Plain-text document sources:
++++++++++++++++++++

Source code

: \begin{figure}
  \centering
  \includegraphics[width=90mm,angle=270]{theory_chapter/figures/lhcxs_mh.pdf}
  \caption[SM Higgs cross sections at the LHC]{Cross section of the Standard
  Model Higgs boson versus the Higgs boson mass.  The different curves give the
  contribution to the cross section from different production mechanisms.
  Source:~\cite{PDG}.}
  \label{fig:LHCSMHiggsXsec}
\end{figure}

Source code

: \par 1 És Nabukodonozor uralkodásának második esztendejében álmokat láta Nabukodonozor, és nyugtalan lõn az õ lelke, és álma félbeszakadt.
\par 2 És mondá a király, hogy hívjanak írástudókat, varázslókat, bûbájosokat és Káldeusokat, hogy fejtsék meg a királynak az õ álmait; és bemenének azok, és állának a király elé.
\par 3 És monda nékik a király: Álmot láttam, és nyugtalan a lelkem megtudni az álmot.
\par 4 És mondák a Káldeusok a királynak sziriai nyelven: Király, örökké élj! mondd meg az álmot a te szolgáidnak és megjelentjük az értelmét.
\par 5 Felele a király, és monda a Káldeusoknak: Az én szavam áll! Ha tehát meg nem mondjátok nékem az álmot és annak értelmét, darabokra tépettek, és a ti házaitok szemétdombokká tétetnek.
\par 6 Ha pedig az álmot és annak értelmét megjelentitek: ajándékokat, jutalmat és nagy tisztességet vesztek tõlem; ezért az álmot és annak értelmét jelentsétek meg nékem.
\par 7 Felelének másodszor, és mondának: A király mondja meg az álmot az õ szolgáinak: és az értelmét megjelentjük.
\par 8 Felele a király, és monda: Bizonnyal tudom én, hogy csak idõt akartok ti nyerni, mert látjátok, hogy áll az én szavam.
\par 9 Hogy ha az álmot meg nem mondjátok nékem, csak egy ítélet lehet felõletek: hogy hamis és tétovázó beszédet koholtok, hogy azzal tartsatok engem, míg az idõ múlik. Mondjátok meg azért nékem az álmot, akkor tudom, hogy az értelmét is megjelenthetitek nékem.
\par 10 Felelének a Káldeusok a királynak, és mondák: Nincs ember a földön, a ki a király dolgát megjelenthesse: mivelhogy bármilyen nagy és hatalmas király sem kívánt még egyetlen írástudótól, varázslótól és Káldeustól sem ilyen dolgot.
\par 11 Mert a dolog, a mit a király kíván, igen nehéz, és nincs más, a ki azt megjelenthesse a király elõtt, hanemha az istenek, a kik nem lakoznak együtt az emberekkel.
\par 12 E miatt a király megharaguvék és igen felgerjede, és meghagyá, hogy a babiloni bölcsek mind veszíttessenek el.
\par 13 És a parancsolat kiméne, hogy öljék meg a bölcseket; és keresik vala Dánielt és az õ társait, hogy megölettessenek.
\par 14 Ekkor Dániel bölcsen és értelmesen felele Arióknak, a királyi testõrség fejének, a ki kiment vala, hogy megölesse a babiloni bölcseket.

++++++++++++++++++++

■ **How to complete this task**
A complete answer reproduces every line of the records in which the word "babiloni" occurs.

■ **Result for this exercise**
\par 12 E miatt a király megharaguvék és igen felgerjede, és meghagyá, hogy a babiloni bölcsek mind veszíttessenek el.
\par 14 Ekkor Dániel bölcsen és értelmesen felele Arióknak, a királyi testõrség fejének, a ki kiment vala, hogy megölesse a babiloni bölcseket.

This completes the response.